Confusion with displacement of parabolas.

Question

First I would just like to introduce my self and give you the extent of my mathematical background. I am currently a high school student that decided to self teach calculus. I am currently exploring applications of integration. I ran into some confusion when I started to think of the displacement of a parabolic function. Say for example we have a ball that followed the path of $$f(x)= -t^2 + 4t - 3.$$ I wanted to focus on when $1<t<3$ inclusive. If I were to integrate this function from $1$ to $3$ I get $4/3$. I don't understand why this is.
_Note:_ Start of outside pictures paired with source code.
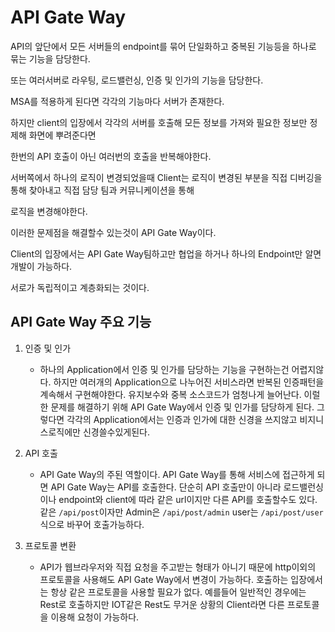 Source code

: # API Gate Way
API의 앞단에서 모든 서버들의 endpoint를 묶어 단일화하고 중복된 기능등을 하나로 묶는 기능을 담당한다.

또는 여러서버로 라우팅, 로드밸런싱, 인증 및 인가의 기능을 담당한다.

MSA를 적용하게 된다면 각각의 기능마다 서버가 존재한다.

하지만 client의 입장에서 각각의 서버를 호출해 모든 정보를 가져와 필요한 정보만 정제해 화면에 뿌려준다면 

한번의 API 호출이 아닌 여러번의 호출을 반복해야한다.

서버쪽에서 하나의 로직이 변경되었을때 Client는 로직이 변경된 부분을 직접 디버깅을 통해 찾아내고 직접 담당 팀과 커뮤니케이션을 통해 

로직을 변경해야한다.

이러한 문제점을 해결할수 있는것이 API Gate Way이다.

Client의 입장에서는 API Gate Way팀하고만 협업을 하거나 하나의 Endpoint만 알면 개발이 가능하다.

서로가 독립적이고 계층화되는 것이다.

## API Gate Way 주요 기능
1. 인증 및 인가
    * 하나의 Application에서 인증 및 인가를 담당하는 기능을 구현하는건 어렵지않다.
    하지만 여러개의 Application으로 나누어진 서비스라면 반복된 인증패턴을 계속해서 구현해야한다.
    유지보수와 중복 소스코드가 엄청나게 늘어난다.
    이럴한 문제를 해결하기 위해 API Gate Way에서 인증 및 인가를 담당하게 된다.
    그렇다면 각각의 Application에서는 인증과 인가에 대한 신경을 쓰지않고 비지니스로직에만 신경쓸수있게된다.
    
2. API 호출
    * API Gate Way의 주된 역할이다. API Gate Way를 통해 서비스에 접근하게 되면 API Gate Way는 API를 호출한다.
    단순히 API 호출만이 아니라 로드밸런싱이나 endpoint와 client에 따라 같은 url이지만 다른 API를 호출할수도 있다.
    같은 ```/api/post```이자만 Admin은 ```/api/post/admin``` user는 ```/api/post/user```식으로 바꾸어 호출가능하다.
    
3. 프로토콜 변환
    * API가 웹브라우저와 직접 요청을 주고받는 형태가 아니기 때문에 http이외의 프로토콜을 사용해도 API Gate Way에서 변경이 가능하다.
    호출하는 입장에서는 항상 같은 프로토콜을 사용할 필요가 없다.
    예를들어 일반적인 경우에는 Rest로 호출하지만 IOT같은 Rest도 무거운 상황의 Client라면 다른 프로토콜을 이용해 요청이 가능하다.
If our $x$ intercepts of this function are $1$ and $3$ then wouldn't the displacement just be $2$?

Answer 1

When one integrate a function $f(x)$ to get its displacement, $f(x)$ is taken to be a function of speed wrt time variable $x$. However, your $f(x)$ is a function of location wrt time $x$.

that's why integrating $f$ would give you nothing meaningful. You intuition was correct. Displacement is indeed just $2$.

When solving real life problems, you have to be careful about what you define as $f(x)$.

Answer 2

If $x$ is the position at time $t$, which would be normal, the displacement over $x_0$ to $x_1$ is $f(t_1)-f(t_0)$. Note that $f$ should be a function of $t$ in your equation. No need to integrate. Dimensional analysis can help you. The units of $f$ are length, so if you integrate $f \ dt$ you get length*time-what is that?

Answer 3

Integrating position with respect to time does not give you displacement. To get displacement, you want to integrate velocity with respect to time. The integral of velocity with respect to time is position.

If you want to find the displacement of the ball between time $t_{{1}}$ and $t_{{2}}$, just compute (position at $t_{{2}}$) - (position at $t_{{1}}$). It sounds like you may have already done that when you took the difference of the x-intercepts!

Answer 4

Let me first define displacement as "a vector quantity that refers to 'how far out of place an object is'; it is the object's overall change in position."

By integrating $f$ from $1$ to $3$, you are effectively computing the area under the curve, not the displacement.

From the definition, it is clear that you do not need calculus to compute displacement; what you need is the coordinates of both the starting and ending points of motion. Therefore, you are right that, in this case, your displacement is $2$ rightward, or in vector notation: $\left \langle 2,0 \right \rangle$.